McDan acknowledges that many young people in the country quietly carry the weight of a disadvantaged background; however, he believes there is still hope for them.
The founder and CEO of the McDan group says starting from nothing does not mean ending with nothing.
The entrepreneur who is very passionate about mentoring the youth in a post that resonates with a large number of the youth indicated that, indeed, there are those who know there is no inheritance waiting, no powerful uncle to make a call, no wealthy friend to open doors, and no safety net if things fall apart.

“For many of you reading this… the life you are living has to work out because there is no inheritance or connections to fall back on. You come from zero. No rich parents. No family handouts. No assistance from rich friends. No favours waiting in the background. No safety net. No one to lean on. You’re all on your own,” he remarked.
For this group, he argues, life simply has to work. Failure is expensive, not just emotionally, but materially. He argues that for this group without a cushion, starting from ground zero, choices matter more.
He emphasizes that every decision counts. Where you spend your time, who you listen to, the rooms you enter, and the habits you build quietly shape the future long before results become visible.
McDan urges young people from disadvantaged backgrounds to be deliberate about their environment. Instead of waiting for help that may never come, he challenges them to place themselves among people who are already living the kind of life they aspire to.
In such spaces, big dreams stop feeling unrealistic because they become normal. What once felt impossible becomes routine.
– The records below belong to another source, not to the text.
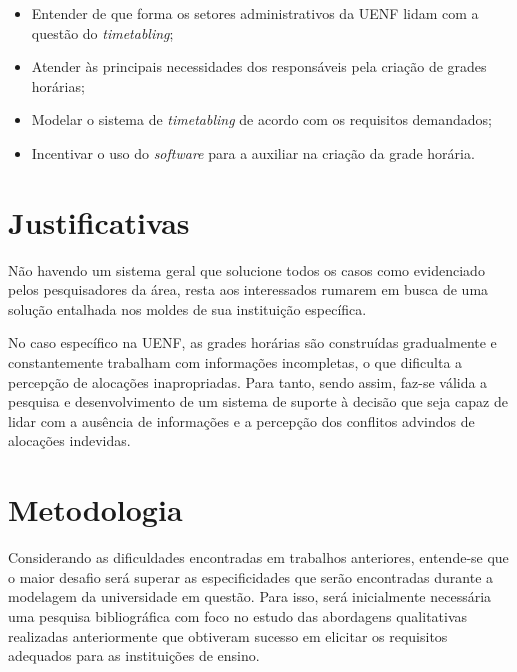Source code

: \begin{itemize}
      \item Entender de que forma os setores administrativos da UENF lidam com a questão do \textit{timetabling};
      \item Atender às principais necessidades dos responsáveis pela criação de grades horárias;
      \item Modelar o sistema de \textit{timetabling} de acordo com os requisitos demandados;
      \item Incentivar o uso do \textit{software} para a auxiliar na criação da grade horária.
\end{itemize}

\section{Justificativas} \label{sec:Justificativas}      %

Não havendo um sistema geral que solucione todos os casos como evidenciado pelos pesquisadores da área, resta aos interessados rumarem em busca de uma solução entalhada nos moldes de sua instituição específica.

No caso específico na UENF, as grades horárias são construídas gradualmente e constantemente trabalham com informações incompletas, o que dificulta a percepção de alocações inapropriadas. Para tanto, sendo assim, faz-se válida a pesquisa e desenvolvimento de um sistema de suporte à decisão que seja capaz de lidar com a ausência de informações e a percepção dos conflitos advindos de alocações indevidas.

\section{Metodologia} \label{sec:Metodologia}            %

Considerando as dificuldades encontradas em trabalhos anteriores, entende-se que o maior desafio será superar as especificidades que serão encontradas durante a modelagem da universidade em questão. Para isso, será inicialmente necessária uma pesquisa bibliográfica com foco no estudo das abordagens qualitativas realizadas anteriormente que obtiveram sucesso em elicitar os requisitos adequados para as instituições de ensino.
To emphasize the practicality of this advice, he notes that sitting with people who are building businesses, learning skills, and solving problems makes taking similar actions normal.
He says priority should be given to attending events, workshops, and meetings where ambition is common, not mocked. Read what successful people read. Ask questions. Observe how they think, speak, and decide. Over time, mindset shifts before money does.
McDan says this set of youth must take personal responsibility for their lives and choices. He reminds the youth that today’s life is largely the result of yesterday’s choices, and tomorrow’s life is already being shaped by what they do now.
This is not meant to blame, but to empower. If choices created the present, then better choices can create a better future.
“So be deliberate. Put yourself in rooms where the life you dream of is simply the average life of the people in it. Sit with ambitious people. Get into places where your dreams are other people’s realities. And understand this clearly: the life you are living today is the result of the choices you made yesterday, and the life you will live tomorrow is being shaped right now by the choices you make today,” he admonished.

The crust of the business mogul’s admonition is that you may not control where you started, but you control how prepared you become. Skills can be learned. Discipline can be built. Networks can be grown slowly and honestly.
Consistency, patience, and integrity still matter, especially when no one is watching, which are what are needed climb out of the hole one was born into.